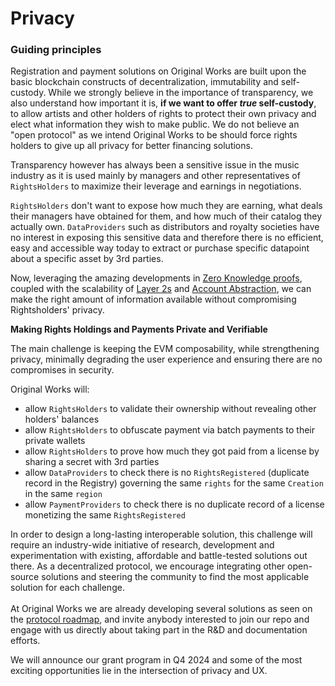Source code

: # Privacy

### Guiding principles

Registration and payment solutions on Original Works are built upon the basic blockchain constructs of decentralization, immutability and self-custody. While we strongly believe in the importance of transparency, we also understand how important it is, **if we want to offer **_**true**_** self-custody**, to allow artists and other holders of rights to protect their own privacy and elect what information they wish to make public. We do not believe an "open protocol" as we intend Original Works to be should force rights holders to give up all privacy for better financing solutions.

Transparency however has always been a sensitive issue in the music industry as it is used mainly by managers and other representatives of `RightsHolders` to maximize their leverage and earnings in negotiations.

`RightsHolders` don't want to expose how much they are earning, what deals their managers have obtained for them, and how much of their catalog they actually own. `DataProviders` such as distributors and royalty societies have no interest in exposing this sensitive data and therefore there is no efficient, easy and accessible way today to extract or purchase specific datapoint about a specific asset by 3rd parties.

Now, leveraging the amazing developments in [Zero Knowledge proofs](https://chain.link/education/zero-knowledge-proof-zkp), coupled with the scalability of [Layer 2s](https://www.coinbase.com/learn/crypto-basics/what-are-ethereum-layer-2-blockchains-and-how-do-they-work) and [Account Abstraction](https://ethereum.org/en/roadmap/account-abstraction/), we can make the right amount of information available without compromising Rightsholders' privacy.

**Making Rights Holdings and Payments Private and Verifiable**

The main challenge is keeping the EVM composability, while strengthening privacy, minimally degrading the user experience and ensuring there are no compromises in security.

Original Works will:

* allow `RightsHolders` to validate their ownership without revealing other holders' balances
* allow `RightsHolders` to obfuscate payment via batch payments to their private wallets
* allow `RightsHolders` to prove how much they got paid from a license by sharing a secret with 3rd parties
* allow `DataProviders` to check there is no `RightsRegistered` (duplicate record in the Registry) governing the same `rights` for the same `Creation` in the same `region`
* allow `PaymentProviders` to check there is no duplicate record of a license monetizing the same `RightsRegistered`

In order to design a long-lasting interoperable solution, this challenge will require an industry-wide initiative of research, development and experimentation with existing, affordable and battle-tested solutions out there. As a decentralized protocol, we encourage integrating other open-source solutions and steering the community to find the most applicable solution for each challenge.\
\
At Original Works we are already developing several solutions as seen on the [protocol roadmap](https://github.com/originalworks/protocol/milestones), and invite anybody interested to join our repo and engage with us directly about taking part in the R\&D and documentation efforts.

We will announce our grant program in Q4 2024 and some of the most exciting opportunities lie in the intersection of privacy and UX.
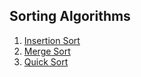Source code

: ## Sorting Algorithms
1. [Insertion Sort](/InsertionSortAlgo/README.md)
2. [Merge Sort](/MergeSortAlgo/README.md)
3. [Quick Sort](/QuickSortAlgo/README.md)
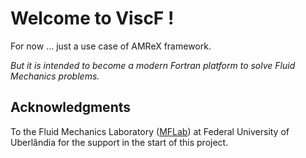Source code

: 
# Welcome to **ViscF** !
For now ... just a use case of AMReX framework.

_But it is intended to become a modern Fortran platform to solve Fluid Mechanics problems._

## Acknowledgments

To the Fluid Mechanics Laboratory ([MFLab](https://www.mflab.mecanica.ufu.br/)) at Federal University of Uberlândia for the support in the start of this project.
········
Directions for this task:
Write out exactly the final stretch of the listing above, beginning at the line that contains "# Welcome to **ViscF** !" and ending at its last line, with nothing added.

Expected answer:
# Welcome to **ViscF** !
For now ... just a use case of AMReX framework.

_But it is intended to become a modern Fortran platform to solve Fluid Mechanics problems._

## Acknowledgments

To the Fluid Mechanics Laboratory ([MFLab](https://www.mflab.mecanica.ufu.br/)) at Federal University of Uberlândia for the support in the start of this project.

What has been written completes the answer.